Is AI giving your team an adrenaline rush... or an Arch-Nemesis? The 'Velocity' vs. 'Verification' Problem

We’re all using AI code assistants now, that’s settled. But I’m seeing a toxic pattern: Management sees Copilot adoption and immediately hikes velocity goals, believing it’s a 2x-4x multiplier on output. The reality I’m living is: a 2x speed boost on boilerplate, followed by a 3x increase in time spent reviewing, refactoring, and debugging subtle edge-case hallucinations and code that works, but lacks the necessary architectural context. The real bottleneck is shifting from writing code to verifying AI-generated code.
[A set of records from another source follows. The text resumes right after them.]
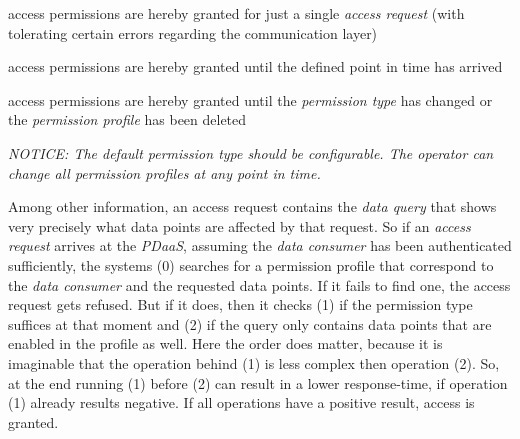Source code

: \documentclass[12pt,english,a4paper,titlepage,cleardoublepage=empty,dottedtoc]{report}
\providecommand{\tightlist}{%
  \setlength{\itemsep}{0pt}\setlength{\parskip}{0pt}}
\begin{document}
\begin{description}
\tightlist
\item[\emph{one-time-only}]
access permissions are hereby granted for just a single \emph{access
request} (with tolerating certain errors regarding the communication
layer)
\item[\emph{expires-on-date}]
access permissions are hereby granted until the defined point in time
has arrived
\item[\emph{until-further-notice}]
access permissions are hereby granted until the \emph{permission type}
has changed or the \emph{permission profile} has been deleted
\end{description}

\emph{NOTICE: The default permission type should be configurable. The
operator can change all permission profiles at any point in time.}

Among other information, an access request contains the \emph{data
query} that shows very precisely what data points are affected by that
request. So if an \emph{access request} arrives at the \emph{PDaaS},
assuming the \emph{data consumer} has been authenticated sufficiently,
the systems (0) searches for a permission profile that correspond to the
\emph{data consumer} and the requested data points. If it fails to find
one, the access request gets refused. But if it does, then it checks (1)
if the permission type suffices at that moment and (2) if the query only
contains data points that are enabled in the profile as well. Here the
order does matter, because it is imaginable that the operation behind
(1) is less complex then operation (2). So, at the end running (1)
before (2) can result in a lower response-time, if operation (1) already
results negative. If all operations have a positive result, access is
granted.
\end{document}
What is the real, measurable impact of AI assistants on your team’s:

  1. Net Velocity (features shipped end-to-end)?

  2. Code Quality/Tech Debt accrual?

  3. Required Seniority for code review?

It’s a gold rush for boilerplate debt. We sped up for 3 months, then spent 6 cleaning up subtly broken auth logic the LLM ‘solved.’ The cost is paid in production outages. :man_facepalming:

My company just hired a ‘Prompt Engineer’ for six figures. The suits think AI is a magic wand. Our next sprint goal is 50% faster. I’m updating my resume. Welcome to the show.